[TASK REQUIREMENTS]
Each entry below needs to be transcribed verbatim; the images should not appear.

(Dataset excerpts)
------------------------------------------------
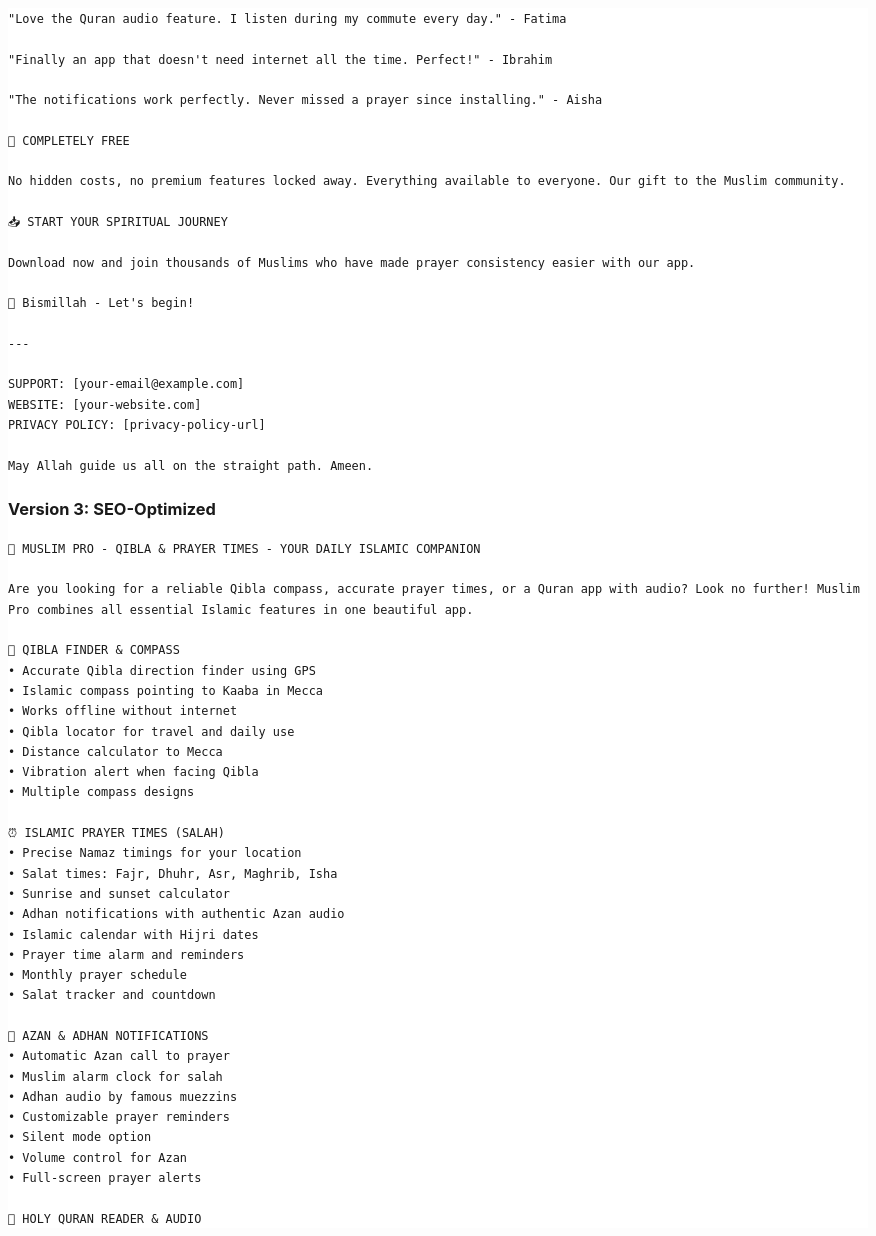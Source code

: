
 ```
"Love the Quran audio feature. I listen during my commute every day." - Fatima

"Finally an app that doesn't need internet all the time. Perfect!" - Ibrahim

"The notifications work perfectly. Never missed a prayer since installing." - Aisha

🎁 COMPLETELY FREE

No hidden costs, no premium features locked away. Everything available to everyone. Our gift to the Muslim community.

📥 START YOUR SPIRITUAL JOURNEY

Download now and join thousands of Muslims who have made prayer consistency easier with our app.

🤲 Bismillah - Let's begin!

---

SUPPORT: [your-email@example.com]
WEBSITE: [your-website.com]
PRIVACY POLICY: [privacy-policy-url]

May Allah guide us all on the straight path. Ameen.
```

### Version 3: SEO-Optimized

```
🕌 MUSLIM PRO - QIBLA & PRAYER TIMES - YOUR DAILY ISLAMIC COMPANION

Are you looking for a reliable Qibla compass, accurate prayer times, or a Quran app with audio? Look no further! Muslim Pro combines all essential Islamic features in one beautiful app.

🧭 QIBLA FINDER & COMPASS
• Accurate Qibla direction finder using GPS
• Islamic compass pointing to Kaaba in Mecca
• Works offline without internet
• Qibla locator for travel and daily use
• Distance calculator to Mecca
• Vibration alert when facing Qibla
• Multiple compass designs

⏰ ISLAMIC PRAYER TIMES (SALAH)
• Precise Namaz timings for your location
• Salat times: Fajr, Dhuhr, Asr, Maghrib, Isha
• Sunrise and sunset calculator
• Adhan notifications with authentic Azan audio
• Islamic calendar with Hijri dates
• Prayer time alarm and reminders
• Monthly prayer schedule
• Salat tracker and countdown

🕋 AZAN & ADHAN NOTIFICATIONS
• Automatic Azan call to prayer
• Muslim alarm clock for salah
• Adhan audio by famous muezzins
• Customizable prayer reminders
• Silent mode option
• Volume control for Azan
• Full-screen prayer alerts

📖 HOLY QURAN READER & AUDIO
```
------------------------------------------------
[WRITTEN RESPONSE]
Source code

:
 ```
"Love the Quran audio feature. I listen during my commute every day." - Fatima

"Finally an app that doesn't need internet all the time. Perfect!" - Ibrahim

"The notifications work perfectly. Never missed a prayer since installing." - Aisha

🎁 COMPLETELY FREE

No hidden costs, no premium features locked away. Everything available to everyone. Our gift to the Muslim community.

📥 START YOUR SPIRITUAL JOURNEY

Download now and join thousands of Muslims who have made prayer consistency easier with our app.

🤲 Bismillah - Let's begin!

---

SUPPORT: [your-email@example.com]
WEBSITE: [your-website.com]
PRIVACY POLICY: [privacy-policy-url]

May Allah guide us all on the straight path. Ameen.
```

### Version 3: SEO-Optimized

```
🕌 MUSLIM PRO - QIBLA & PRAYER TIMES - YOUR DAILY ISLAMIC COMPANION

Are you looking for a reliable Qibla compass, accurate prayer times, or a Quran app with audio? Look no further! Muslim Pro combines all essential Islamic features in one beautiful app.

🧭 QIBLA FINDER & COMPASS
• Accurate Qibla direction finder using GPS
• Islamic compass pointing to Kaaba in Mecca
• Works offline without internet
• Qibla locator for travel and daily use
• Distance calculator to Mecca
• Vibration alert when facing Qibla
• Multiple compass designs

⏰ ISLAMIC PRAYER TIMES (SALAH)
• Precise Namaz timings for your location
• Salat times: Fajr, Dhuhr, Asr, Maghrib, Isha
• Sunrise and sunset calculator
• Adhan notifications with authentic Azan audio
• Islamic calendar with Hijri dates
• Prayer time alarm and reminders
• Monthly prayer schedule
• Salat tracker and countdown

🕋 AZAN & ADHAN NOTIFICATIONS
• Automatic Azan call to prayer
• Muslim alarm clock for salah
• Adhan audio by famous muezzins
• Customizable prayer reminders
• Silent mode option
• Volume control for Azan
• Full-screen prayer alerts

📖 HOLY QURAN READER & AUDIO
```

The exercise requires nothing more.